— Ты совсем спятил!
— Я не вижу почему! Дениз мне все рассказала. Ведь ты был ее любовником?
— Ну!
— Ты у нее был в тот вечер?
— Ну!
— Она же призналась тебе в том, о чем весь наш коллектив уже знал: что она полюбила другого?
— Да!
— Ну, тогда?
Клиш победно улыбнулся как штангист, сбросивший взятый вес.
— Я жду продолжения, сказал Дюпон.
— Очень просто. Узнав о том, что впал в немилость, ты вышел на улицу и бросился под машину.
Жан Дюпон издал неопределенный звук.
— Ты полный идиот! — выругался он, — Ты забыл, что я сам хотел порвать с ней четыре месяца тому назад. Дениз облегчила мне задачу, опередив меня. Она избавила меня от лишних хлопот. Она…
— Очень странно, ты мне никогда не говорил, что она надоела тебе.
— Потому что я хорошо воспитан.
— Одно другому не мешает…
— Послушай, Клиш, поверь мне: вечером седьмого декабря, покидая Дениз, я был счастлив как беглец, как утопленник, которого вернули к жизни, как…
— И поэтому ты бросился под колеса машины?
— Неправда! — закричал Дюпон. — Я поскользнулся и потерял равновесие, вот и все!
У Клиша на лице появилась мерзкая улыбка «человека, которого не проведешь».
— Гениально, — сказал Клиш. — К сожалению, свидетели придерживаются другого мнения! «Это поступок отчаявшегося человека»- вот что все говорят.
Жан Дюпон совсем разъярился:
— Подлец! Подлец! — рычал он, — Но Дениз — то? Вы расспрашивали ее на работе? Она вам не объяснила?
— Она объяснила, что ты очень ранимый человек и сожалеет, что обошлась с тобой слишком жестоко.
Лицо Дюпона вспотело. Своей белой лапой снежного человека он раздвинул бинт на лице. Дышал он прерывисто. У него был взгляд нетрезвого и слабоумного.

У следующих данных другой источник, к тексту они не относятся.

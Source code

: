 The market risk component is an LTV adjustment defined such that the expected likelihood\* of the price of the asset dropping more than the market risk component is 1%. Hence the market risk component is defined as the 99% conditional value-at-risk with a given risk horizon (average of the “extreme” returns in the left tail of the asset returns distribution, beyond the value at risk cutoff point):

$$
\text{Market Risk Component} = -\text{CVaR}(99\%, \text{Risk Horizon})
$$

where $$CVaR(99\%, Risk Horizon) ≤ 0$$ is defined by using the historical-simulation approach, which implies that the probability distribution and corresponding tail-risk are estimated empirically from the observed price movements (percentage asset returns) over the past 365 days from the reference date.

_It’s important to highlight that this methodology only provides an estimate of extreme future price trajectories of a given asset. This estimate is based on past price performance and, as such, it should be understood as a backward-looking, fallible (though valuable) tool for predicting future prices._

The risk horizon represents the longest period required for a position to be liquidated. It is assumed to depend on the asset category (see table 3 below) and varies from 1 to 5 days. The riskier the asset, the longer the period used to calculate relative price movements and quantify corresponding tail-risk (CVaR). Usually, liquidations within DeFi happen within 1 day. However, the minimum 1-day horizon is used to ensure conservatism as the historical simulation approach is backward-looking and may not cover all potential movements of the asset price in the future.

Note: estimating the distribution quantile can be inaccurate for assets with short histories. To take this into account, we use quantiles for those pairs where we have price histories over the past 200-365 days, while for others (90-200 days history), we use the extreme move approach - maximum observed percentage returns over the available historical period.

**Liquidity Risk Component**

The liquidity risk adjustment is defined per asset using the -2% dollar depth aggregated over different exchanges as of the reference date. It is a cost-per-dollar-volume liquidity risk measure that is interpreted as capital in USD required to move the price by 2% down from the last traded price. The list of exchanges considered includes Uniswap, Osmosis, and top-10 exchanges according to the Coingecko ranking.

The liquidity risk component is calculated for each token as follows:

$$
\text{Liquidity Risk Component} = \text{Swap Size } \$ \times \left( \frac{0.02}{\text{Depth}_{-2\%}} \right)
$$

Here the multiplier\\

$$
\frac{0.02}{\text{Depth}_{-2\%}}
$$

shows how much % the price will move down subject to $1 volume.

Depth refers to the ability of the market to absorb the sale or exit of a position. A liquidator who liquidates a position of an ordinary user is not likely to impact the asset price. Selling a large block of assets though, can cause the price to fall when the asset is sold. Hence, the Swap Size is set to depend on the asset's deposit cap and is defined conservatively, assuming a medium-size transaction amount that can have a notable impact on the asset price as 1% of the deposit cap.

— Слушай, — сказал он, наконец. — Я признаюсь тебе. Я не только не люблю Дениз, я ее ненавижу. Даже если мне ее принесут голой на блюдечке, я отвечу: «Нет, не хочу». Она неуклюжая, жирная и выцветшая. У нее ужасные зубы. Ходит как утка. Плохо одевается. А руки! Ее руками только детей душить!
— Ну, да, рассказывай! — сказал Клиш с хитрой ухмылкой.
Опустошенный, раздавленный Жан Дюпон вертел головой по подушке.
— Видишь ли, — продолжал Клиш, — твое тщеславие меня удивляет. Что позорного, если любишь женщину и готов умереть, когда она тебя бросает.
Дюпон закрыл глаза, как будто собирал всю свою энергию перед последним штурмом.
— Клиш, — сказал он, наконец, — я не желаю больше тебя видеть. Вон отсюда! И больше не приходи ко мне.
Но Клиш, пропустив мимо ушей брань своего товарища, со снисходительным видом поправлял одеяло больного.
— Успокойся, — говорил он ему, — ты очень шевелишься, обнажаешься, тебя просквозит! Какой ты чудак, однако!